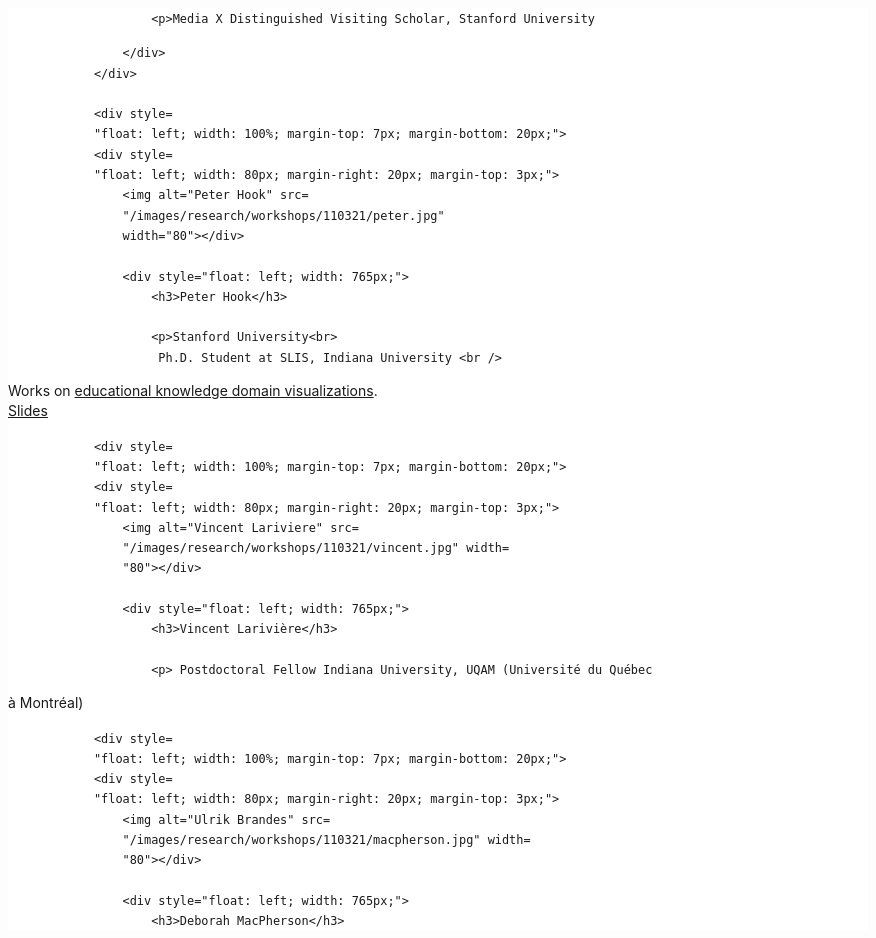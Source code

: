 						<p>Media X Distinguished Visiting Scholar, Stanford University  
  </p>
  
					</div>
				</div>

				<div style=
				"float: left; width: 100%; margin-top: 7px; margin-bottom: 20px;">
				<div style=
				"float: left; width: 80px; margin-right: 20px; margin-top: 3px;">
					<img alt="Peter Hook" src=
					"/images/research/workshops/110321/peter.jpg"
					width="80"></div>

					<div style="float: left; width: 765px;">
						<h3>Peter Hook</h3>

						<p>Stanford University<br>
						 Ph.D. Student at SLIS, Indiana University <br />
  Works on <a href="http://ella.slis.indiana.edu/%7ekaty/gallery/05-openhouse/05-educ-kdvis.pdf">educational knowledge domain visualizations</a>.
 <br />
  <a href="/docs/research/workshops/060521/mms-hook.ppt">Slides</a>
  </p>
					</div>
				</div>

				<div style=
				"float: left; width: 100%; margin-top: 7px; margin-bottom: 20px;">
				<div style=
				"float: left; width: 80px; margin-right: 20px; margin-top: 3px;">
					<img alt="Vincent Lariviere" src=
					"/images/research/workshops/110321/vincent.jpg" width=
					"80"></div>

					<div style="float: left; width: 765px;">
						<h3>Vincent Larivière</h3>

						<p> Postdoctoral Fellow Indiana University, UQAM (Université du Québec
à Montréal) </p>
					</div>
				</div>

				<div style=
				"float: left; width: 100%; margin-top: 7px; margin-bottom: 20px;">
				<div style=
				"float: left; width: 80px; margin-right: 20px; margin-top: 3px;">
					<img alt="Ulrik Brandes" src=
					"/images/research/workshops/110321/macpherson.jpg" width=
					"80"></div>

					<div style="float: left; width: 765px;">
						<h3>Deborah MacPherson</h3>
════════════════════
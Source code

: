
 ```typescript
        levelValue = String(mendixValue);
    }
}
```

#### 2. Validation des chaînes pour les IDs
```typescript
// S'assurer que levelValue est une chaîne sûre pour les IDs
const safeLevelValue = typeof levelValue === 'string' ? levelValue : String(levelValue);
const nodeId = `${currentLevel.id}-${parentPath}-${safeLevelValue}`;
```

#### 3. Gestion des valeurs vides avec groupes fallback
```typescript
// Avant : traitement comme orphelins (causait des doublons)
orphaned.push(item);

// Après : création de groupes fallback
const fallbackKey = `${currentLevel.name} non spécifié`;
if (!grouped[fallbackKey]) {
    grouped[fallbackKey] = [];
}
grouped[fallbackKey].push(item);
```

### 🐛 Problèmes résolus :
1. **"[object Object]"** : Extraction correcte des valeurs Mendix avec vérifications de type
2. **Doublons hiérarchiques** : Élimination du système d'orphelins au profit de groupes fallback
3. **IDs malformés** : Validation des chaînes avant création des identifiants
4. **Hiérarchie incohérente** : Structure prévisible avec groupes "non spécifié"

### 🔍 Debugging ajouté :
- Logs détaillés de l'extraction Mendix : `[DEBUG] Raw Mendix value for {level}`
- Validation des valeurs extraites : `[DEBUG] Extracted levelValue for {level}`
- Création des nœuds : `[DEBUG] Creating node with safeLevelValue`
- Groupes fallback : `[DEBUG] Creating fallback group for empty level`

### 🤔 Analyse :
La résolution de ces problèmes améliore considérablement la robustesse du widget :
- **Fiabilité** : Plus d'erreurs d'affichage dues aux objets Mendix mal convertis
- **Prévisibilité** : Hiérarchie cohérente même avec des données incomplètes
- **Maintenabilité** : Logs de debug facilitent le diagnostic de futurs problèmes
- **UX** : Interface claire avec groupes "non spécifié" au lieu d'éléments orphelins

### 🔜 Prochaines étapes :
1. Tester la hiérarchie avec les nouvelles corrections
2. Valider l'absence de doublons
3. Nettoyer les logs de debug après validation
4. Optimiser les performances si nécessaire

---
════════════════════
Every line in the records above that holds "currentLevel" counts once; state the total and nothing else.

▶ Solution to the problem
2